Task details
Extract the text of every entry below exactly; leave images out.

Stored items from a collection:
——————
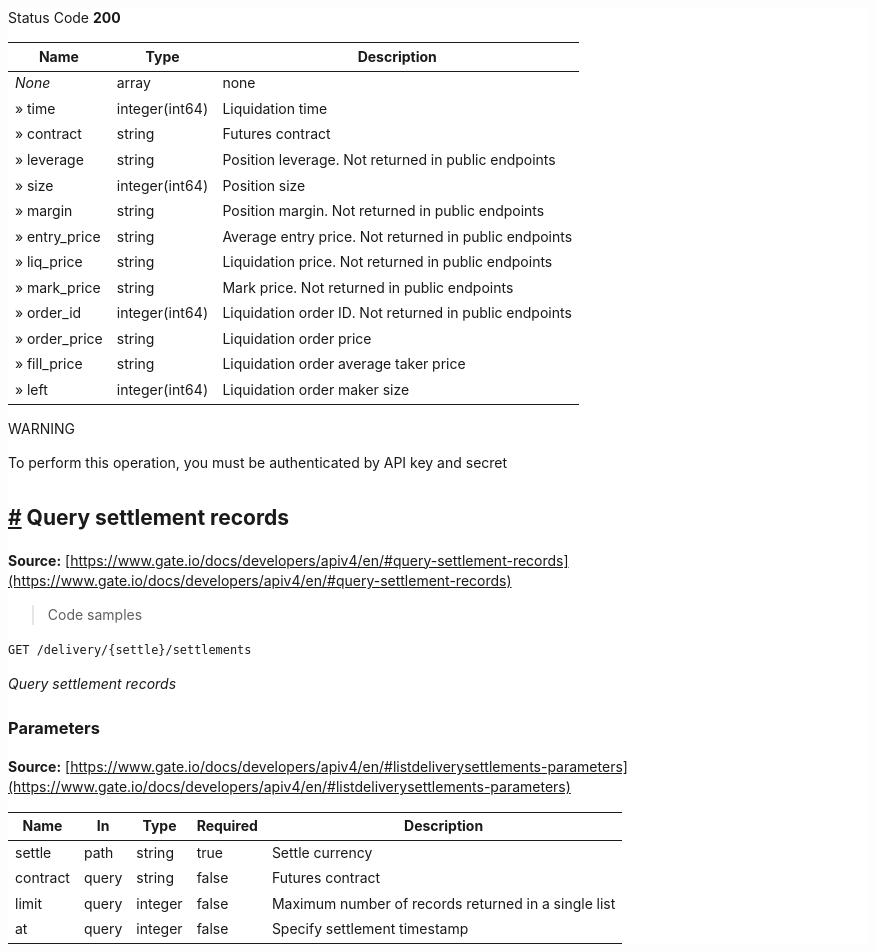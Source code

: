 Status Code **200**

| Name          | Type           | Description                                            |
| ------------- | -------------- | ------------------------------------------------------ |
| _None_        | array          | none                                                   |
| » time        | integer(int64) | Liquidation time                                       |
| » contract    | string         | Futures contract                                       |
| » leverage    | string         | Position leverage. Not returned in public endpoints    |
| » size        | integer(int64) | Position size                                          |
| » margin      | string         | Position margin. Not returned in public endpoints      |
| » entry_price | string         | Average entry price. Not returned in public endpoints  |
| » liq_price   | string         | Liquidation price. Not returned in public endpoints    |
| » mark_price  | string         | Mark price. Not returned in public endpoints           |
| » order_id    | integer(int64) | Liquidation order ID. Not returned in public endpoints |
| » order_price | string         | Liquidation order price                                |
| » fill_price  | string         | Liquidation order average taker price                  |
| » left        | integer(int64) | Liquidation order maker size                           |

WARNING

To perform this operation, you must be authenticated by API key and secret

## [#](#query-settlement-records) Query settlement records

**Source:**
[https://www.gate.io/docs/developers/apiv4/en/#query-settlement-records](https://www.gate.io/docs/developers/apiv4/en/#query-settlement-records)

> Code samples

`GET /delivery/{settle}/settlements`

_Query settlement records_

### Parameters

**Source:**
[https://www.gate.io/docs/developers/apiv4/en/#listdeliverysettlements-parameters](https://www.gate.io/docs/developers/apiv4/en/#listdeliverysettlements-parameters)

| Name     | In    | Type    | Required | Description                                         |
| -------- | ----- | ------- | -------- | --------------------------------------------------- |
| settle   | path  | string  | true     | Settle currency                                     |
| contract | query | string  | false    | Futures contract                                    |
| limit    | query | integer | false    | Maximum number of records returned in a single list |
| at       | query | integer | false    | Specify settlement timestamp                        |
——————
Expected answer
Source code

: Status Code **200**

| Name          | Type           | Description                                            |
| ------------- | -------------- | ------------------------------------------------------ |
| _None_        | array          | none                                                   |
| » time        | integer(int64) | Liquidation time                                       |
| » contract    | string         | Futures contract                                       |
| » leverage    | string         | Position leverage. Not returned in public endpoints    |
| » size        | integer(int64) | Position size                                          |
| » margin      | string         | Position margin. Not returned in public endpoints      |
| » entry_price | string         | Average entry price. Not returned in public endpoints  |
| » liq_price   | string         | Liquidation price. Not returned in public endpoints    |
| » mark_price  | string         | Mark price. Not returned in public endpoints           |
| » order_id    | integer(int64) | Liquidation order ID. Not returned in public endpoints |
| » order_price | string         | Liquidation order price                                |
| » fill_price  | string         | Liquidation order average taker price                  |
| » left        | integer(int64) | Liquidation order maker size                           |

WARNING

To perform this operation, you must be authenticated by API key and secret

## [#](#query-settlement-records) Query settlement records

**Source:**
[https://www.gate.io/docs/developers/apiv4/en/#query-settlement-records](https://www.gate.io/docs/developers/apiv4/en/#query-settlement-records)

> Code samples

`GET /delivery/{settle}/settlements`

_Query settlement records_

### Parameters

**Source:**
[https://www.gate.io/docs/developers/apiv4/en/#listdeliverysettlements-parameters](https://www.gate.io/docs/developers/apiv4/en/#listdeliverysettlements-parameters)

| Name     | In    | Type    | Required | Description                                         |
| -------- | ----- | ------- | -------- | --------------------------------------------------- |
| settle   | path  | string  | true     | Settle currency                                     |
| contract | query | string  | false    | Futures contract                                    |
| limit    | query | integer | false    | Maximum number of records returned in a single list |
| at       | query | integer | false    | Specify settlement timestamp                        |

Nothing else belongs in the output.